新河岸川は水深が浅く、曲がりが多いことから、熟練した船頭が棹を差し、舵取り棒でオカジを動かしては方向を定め、船を
操っていた。船が停泊する時には、オカジを水中から引き上げ、水に浸し続けないよう気を使っていた。新河岸川の荷船は、
浅いところでも運航しやすいように、オカジの羽板(はいた)が横に細長く作られていた。このオカジは、埼玉県内でも
数少ない史料である。上福岡市川崎の船大工が描いた図面を基に復元されたものである。
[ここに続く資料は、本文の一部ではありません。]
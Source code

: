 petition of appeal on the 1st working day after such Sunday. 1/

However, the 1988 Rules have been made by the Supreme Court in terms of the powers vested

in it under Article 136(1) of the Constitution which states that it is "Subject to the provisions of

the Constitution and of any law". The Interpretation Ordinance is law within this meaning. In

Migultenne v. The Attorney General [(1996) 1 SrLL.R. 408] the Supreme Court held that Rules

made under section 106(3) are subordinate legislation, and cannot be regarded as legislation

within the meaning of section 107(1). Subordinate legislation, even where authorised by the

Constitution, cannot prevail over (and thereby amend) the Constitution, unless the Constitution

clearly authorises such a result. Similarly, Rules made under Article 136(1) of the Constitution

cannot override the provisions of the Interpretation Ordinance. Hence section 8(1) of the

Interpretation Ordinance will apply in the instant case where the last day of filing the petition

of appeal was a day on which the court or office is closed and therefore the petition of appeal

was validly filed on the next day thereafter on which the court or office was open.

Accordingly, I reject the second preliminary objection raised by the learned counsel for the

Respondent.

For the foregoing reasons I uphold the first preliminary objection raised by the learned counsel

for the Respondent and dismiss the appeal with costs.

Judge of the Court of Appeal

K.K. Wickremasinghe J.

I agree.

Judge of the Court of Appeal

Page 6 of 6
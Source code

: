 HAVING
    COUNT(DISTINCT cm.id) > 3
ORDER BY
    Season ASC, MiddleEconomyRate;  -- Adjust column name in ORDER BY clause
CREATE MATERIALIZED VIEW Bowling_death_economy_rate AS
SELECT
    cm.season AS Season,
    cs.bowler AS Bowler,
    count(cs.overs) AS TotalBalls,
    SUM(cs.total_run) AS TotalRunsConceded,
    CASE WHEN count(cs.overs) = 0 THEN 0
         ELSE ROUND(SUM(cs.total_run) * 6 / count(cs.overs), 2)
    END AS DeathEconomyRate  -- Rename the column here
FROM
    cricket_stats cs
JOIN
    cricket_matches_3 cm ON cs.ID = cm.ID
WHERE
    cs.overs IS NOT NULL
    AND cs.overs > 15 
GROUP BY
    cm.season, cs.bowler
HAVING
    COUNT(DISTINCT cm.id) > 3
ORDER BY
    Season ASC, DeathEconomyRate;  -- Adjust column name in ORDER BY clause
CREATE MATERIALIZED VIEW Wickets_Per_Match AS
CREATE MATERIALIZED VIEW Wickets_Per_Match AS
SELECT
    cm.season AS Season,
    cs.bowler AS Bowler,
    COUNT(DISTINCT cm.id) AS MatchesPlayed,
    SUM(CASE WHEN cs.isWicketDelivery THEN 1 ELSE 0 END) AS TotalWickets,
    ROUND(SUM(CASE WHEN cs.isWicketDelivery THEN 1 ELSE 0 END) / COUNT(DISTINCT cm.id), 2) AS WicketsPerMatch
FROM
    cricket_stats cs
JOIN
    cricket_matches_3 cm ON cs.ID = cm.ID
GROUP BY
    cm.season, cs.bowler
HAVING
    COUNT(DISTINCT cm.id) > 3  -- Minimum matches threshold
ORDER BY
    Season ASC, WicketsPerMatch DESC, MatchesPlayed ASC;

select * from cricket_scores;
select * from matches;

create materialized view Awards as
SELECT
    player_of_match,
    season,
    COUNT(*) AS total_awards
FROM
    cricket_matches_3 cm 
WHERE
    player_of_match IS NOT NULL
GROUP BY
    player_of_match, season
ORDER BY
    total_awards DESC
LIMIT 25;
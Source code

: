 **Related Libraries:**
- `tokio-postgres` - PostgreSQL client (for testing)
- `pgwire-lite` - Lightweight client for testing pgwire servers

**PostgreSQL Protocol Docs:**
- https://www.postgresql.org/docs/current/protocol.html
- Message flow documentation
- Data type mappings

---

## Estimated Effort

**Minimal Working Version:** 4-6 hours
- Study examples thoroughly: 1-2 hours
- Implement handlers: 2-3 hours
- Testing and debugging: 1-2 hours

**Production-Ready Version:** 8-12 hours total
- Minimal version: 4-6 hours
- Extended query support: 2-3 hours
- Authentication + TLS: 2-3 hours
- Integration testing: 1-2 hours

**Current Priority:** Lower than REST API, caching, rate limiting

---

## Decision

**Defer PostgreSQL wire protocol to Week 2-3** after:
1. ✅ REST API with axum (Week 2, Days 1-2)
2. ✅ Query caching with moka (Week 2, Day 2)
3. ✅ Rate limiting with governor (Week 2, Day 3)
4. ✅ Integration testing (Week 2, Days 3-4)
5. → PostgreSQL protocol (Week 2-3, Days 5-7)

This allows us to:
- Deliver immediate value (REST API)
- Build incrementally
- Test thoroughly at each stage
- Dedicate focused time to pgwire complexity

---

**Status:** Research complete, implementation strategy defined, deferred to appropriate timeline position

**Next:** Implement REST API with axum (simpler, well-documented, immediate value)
オカジの寄贈者: 大河内啓一氏(川越市)。
辞典内関連サイト: 新河岸川荷船の各部名称図
[撮影年月日:2020.8.9/画像1~3の撮影場所: 埼玉県ふじみ野市立福岡河岸記念館]
1. 特徴的な横長の「尾舵板」。 [拡大画像: x28884.jpg]
2. オカジの構造図。 [拡大画像: x28885.jpg]
3. 「明治・大正新河岸川荷船略図」。 [拡大画像: x28886.jpg]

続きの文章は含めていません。